TMACOG had recommended a rail-to-rail grade separation plan, which would have elevated the north-south line 30 feet above the CSX mainline at ground level, allowing trains to cross both ways at the same time.
The project got a shot in the arm in 2000, when former Governor Bob Taft traveled to Vickers Crossing to announce a $200 million, 10-year program to fund railroad overpasses.
Northwood eventually dropped the Vickers Crossing project due to high costs, estimated at $30 million. Instead, the city decided to build the two railroad overpasses on Wales that would effectively eliminate three at-grade crossings on Drouillard and Wales roads, estimated to cost $15 million at the time.

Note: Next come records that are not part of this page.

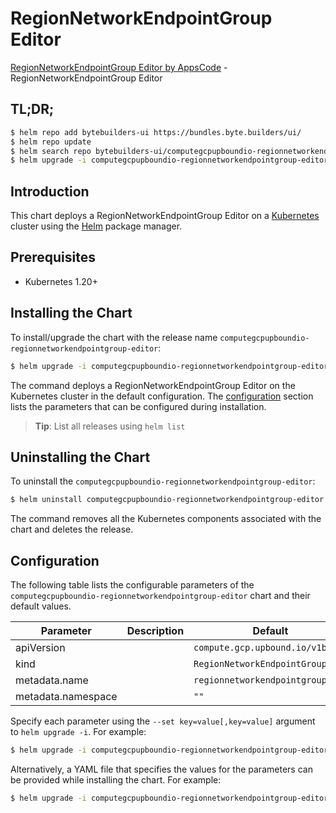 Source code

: # RegionNetworkEndpointGroup Editor

[RegionNetworkEndpointGroup Editor by AppsCode](https://byte.builders) - RegionNetworkEndpointGroup Editor

## TL;DR;

```bash
$ helm repo add bytebuilders-ui https://bundles.byte.builders/ui/
$ helm repo update
$ helm search repo bytebuilders-ui/computegcpupboundio-regionnetworkendpointgroup-editor --version=v0.4.18
$ helm upgrade -i computegcpupboundio-regionnetworkendpointgroup-editor bytebuilders-ui/computegcpupboundio-regionnetworkendpointgroup-editor -n default --create-namespace --version=v0.4.18
```

## Introduction

This chart deploys a RegionNetworkEndpointGroup Editor on a [Kubernetes](http://kubernetes.io) cluster using the [Helm](https://helm.sh) package manager.

## Prerequisites

- Kubernetes 1.20+

## Installing the Chart

To install/upgrade the chart with the release name `computegcpupboundio-regionnetworkendpointgroup-editor`:

```bash
$ helm upgrade -i computegcpupboundio-regionnetworkendpointgroup-editor bytebuilders-ui/computegcpupboundio-regionnetworkendpointgroup-editor -n default --create-namespace --version=v0.4.18
```

The command deploys a RegionNetworkEndpointGroup Editor on the Kubernetes cluster in the default configuration. The [configuration](#configuration) section lists the parameters that can be configured during installation.

> **Tip**: List all releases using `helm list`

## Uninstalling the Chart

To uninstall the `computegcpupboundio-regionnetworkendpointgroup-editor`:

```bash
$ helm uninstall computegcpupboundio-regionnetworkendpointgroup-editor -n default
```

The command removes all the Kubernetes components associated with the chart and deletes the release.

## Configuration

The following table lists the configurable parameters of the `computegcpupboundio-regionnetworkendpointgroup-editor` chart and their default values.

|     Parameter      | Description |                   Default                   |
|--------------------|-------------|---------------------------------------------|
| apiVersion         |             | <code>compute.gcp.upbound.io/v1beta1</code> |
| kind               |             | <code>RegionNetworkEndpointGroup</code>     |
| metadata.name      |             | <code>regionnetworkendpointgroup</code>     |
| metadata.namespace |             | <code>""</code>                             |


Specify each parameter using the `--set key=value[,key=value]` argument to `helm upgrade -i`. For example:

```bash
$ helm upgrade -i computegcpupboundio-regionnetworkendpointgroup-editor bytebuilders-ui/computegcpupboundio-regionnetworkendpointgroup-editor -n default --create-namespace --version=v0.4.18 --set apiVersion=compute.gcp.upbound.io/v1beta1
```

Alternatively, a YAML file that specifies the values for the parameters can be provided while
installing the chart. For example:

```bash
$ helm upgrade -i computegcpupboundio-regionnetworkendpointgroup-editor bytebuilders-ui/computegcpupboundio-regionnetworkendpointgroup-editor -n default --create-namespace --version=v0.4.18 --values values.yaml
```
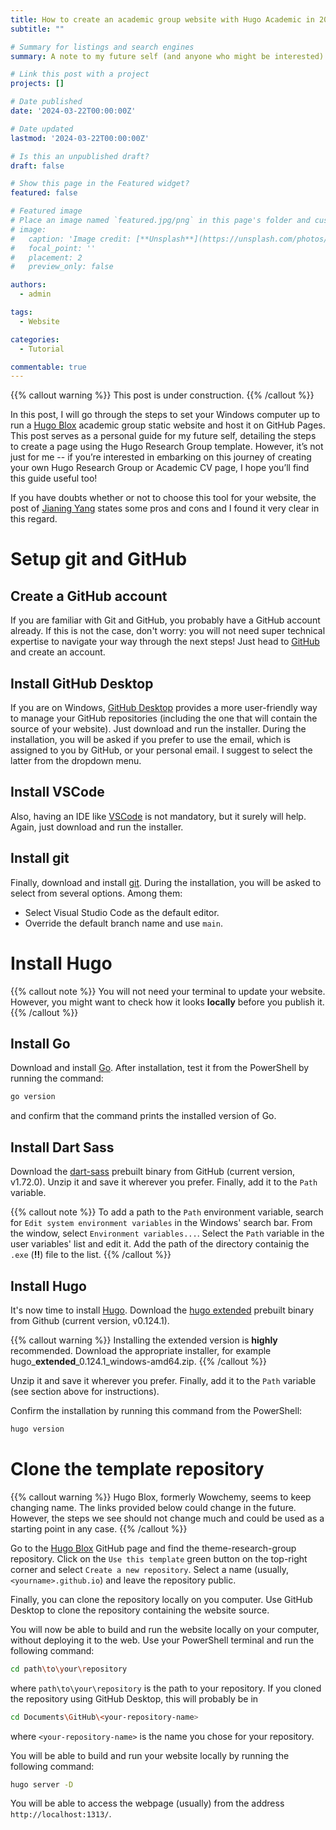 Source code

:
 ```yaml
---
title: How to create an academic group website with Hugo Academic in 2024
subtitle: ""

# Summary for listings and search engines
summary: A note to my future self (and anyone who might be interested) on how to build and customize a Hugo Academic group static webpage.

# Link this post with a project
projects: []

# Date published
date: '2024-03-22T00:00:00Z'

# Date updated
lastmod: '2024-03-22T00:00:00Z'

# Is this an unpublished draft?
draft: false

# Show this page in the Featured widget?
featured: false

# Featured image
# Place an image named `featured.jpg/png` in this page's folder and customize its options here.
# image:
#   caption: 'Image credit: [**Unsplash**](https://unsplash.com/photos/CpkOjOcXdUY)'
#   focal_point: ''
#   placement: 2
#   preview_only: false

authors:
  - admin

tags:
  - Website

categories:
  - Tutorial

commentable: true
---
```


{{% callout warning %}}
This post is under construction.
{{% /callout %}}

In this post, I will go through the steps to set your Windows computer up to run a [Hugo Blox](https://hugoblox.com/) academic group static website and host it on GitHub Pages.
This post serves as a personal guide for my future self, detailing the steps to create a page using the Hugo Research Group template.
However, it’s not just for me -- if you’re interested in embarking on this journey of creating your own Hugo Research Group or Academic CV page, I hope you’ll find this guide useful too!

If you have doubts whether or not to choose this tool for your website, the post of [Jianing Yang](https://jedyang.com/post/how-to-build-academic-research-group-website-in-2021/) states some pros and cons and I found it very clear in this regard.

# Setup git and GitHub

## Create a GitHub account

If you are familiar with Git and GitHub, you probably have a GitHub account already.
If this is not the case, don't worry: you will not need super technical expertise to navigate your way through the next steps!
Just head to [GitHub](https://github.com/) and create an account.

## Install GitHub Desktop

If you are on Windows, [GitHub Desktop](https://desktop.github.com/) provides a more user-friendly way to manage your GitHub repositories (including the one that will contain the source of your website).
Just download and run the installer.
During the installation, you will be asked if you prefer to use the email, which is assigned to you by GitHub, or your personal email.
I suggest to select the latter from the dropdown menu.

## Install VSCode

Also, having an IDE like [VSCode](https://code.visualstudio.com/) is not mandatory, but it surely will help.
Again, just download and run the installer.

## Install git

Finally, download and install [git](https://git-scm.com/download/win).
During the installation, you will be asked to select from several options.
Among them:

* Select Visual Studio Code as the default editor.
* Override the default branch name and use `main`.

# Install Hugo

{{% callout note %}}
You will not need your terminal to update your website.
However, you might want to check how it looks **locally** before you publish it.
{{% /callout %}}

## Install Go

Download and install [Go](https://go.dev/doc/install).
After installation, test it from the PowerShell by running the command:

```bash
go version
```

and confirm that the command prints the installed version of Go.

## Install Dart Sass

Download the [dart-sass](https://github.com/sass/dart-sass/releases/tag/1.72.0) prebuilt binary from GitHub (current version, v1.72.0).
Unzip it and save it wherever you prefer.
Finally, add it to the `Path` variable.

{{% callout note %}}
To add a path to the `Path` environment variable, search for `Edit system environment variables` in the Windows' search bar.
From the window, select `Environment variables...`.
Select the `Path` variable in the user variables' list and edit it.
Add the path of the directory containig the `.exe` (**!!**) file to the list.
{{% /callout %}}

## Install Hugo

It's now time to install [Hugo](https://gohugo.io/installation/).
Download the [hugo extended](https://github.com/gohugoio/hugo/releases/tag/v0.124.1) prebuilt binary from Github (current version, v0.124.1).

{{% callout warning %}}
Installing the extended version is **highly** recommended.
Download the appropriate installer, for example hugo_**extended**_0.124.1_windows-amd64.zip.
{{% /callout %}}

Unzip it and save it wherever you prefer.
Finally, add it to the `Path` variable (see section above for instructions).

Confirm the installation by running this command from the PowerShell:

```bash
hugo version
```

# Clone the template repository

{{% callout warning %}}
Hugo Blox, formerly Wowchemy, seems to keep changing name.
The links provided below could change in the future.
However, the steps we see should not change much and could be used as a starting point in any case.
{{% /callout %}}

Go to the [Hugo Blox](https://github.com/HugoBlox/) GitHub page and find the theme-research-group repository.
Click on the `Use this template` green button on the top-right corner and select `Create a new repository`.
Select a name (usually, `<yourname>.github.io`) and leave the repository public.

Finally, you can clone the repository locally on you computer.
Use GitHub Desktop to clone the repository containing the website source.

You will now be able to build and run the website locally on your computer, without deploying it to the web.
Use your PowerShell terminal and run the following command:

```bash
cd path\to\your\repository
```

where `path\to\your\repository` is the path to your repository.
If you cloned the repository using GitHub Desktop, this will probably be in

```bash
cd Documents\GitHub\<your-repository-name>
```
where `<your-repository-name>` is the name you chose for your repository.

You will be able to build and run your website locally by running the following command:

```bash
hugo server -D
```

You will be able to access the webpage (usually) from the address `http://localhost:1313/`.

In 2006, the city learned that Congress had transferred $4 million in funds earmarked for the project to two other communities in Ohio. The project had been scheduled to start in 2007. The funds had been transferred because they were originally set aside for the construction of the rail-to-rail crossing at Vickers.
Stoner later traveled to Columbus to get support from the Transportation Review Advisory Council (TRAC), which pledged to cover the shortfall in funding.
Northwood has long been plagued by rail congestion on Wales Road, which makes it difficult to drive from one side of Northwood to the other. Emergency vehicles and school buses are particularly impacted by stoppages. Police and fire emergency vehicles get around the congestion by taking Oakdale.
The overpasses will alleviate all that and reunite the city, said Stoner.
“It will also make it easier for businesses. If they have to get a shipment to go out, it’s easier to run over to I-280,” said Stoner.
The city has earmarked $800,000 as part of its required local match.
ODOT has moved the project to Tier 1, a priority for funding, said Bacon.
“We’re actually seeing something happen now. The fact that they’re purchasing property tells me they’re serious,” said Bacon.
“The schedule is to bid the project in July, 2010. Construction wouldn’t begin until a month after that. That’s the best case scenario if the funding is there,” she said.
The stimulus bill recently passed by Congress goes toward shovel-ready projects, which frees up state funds for such projects as the Wales Road overpasses, said Bacon.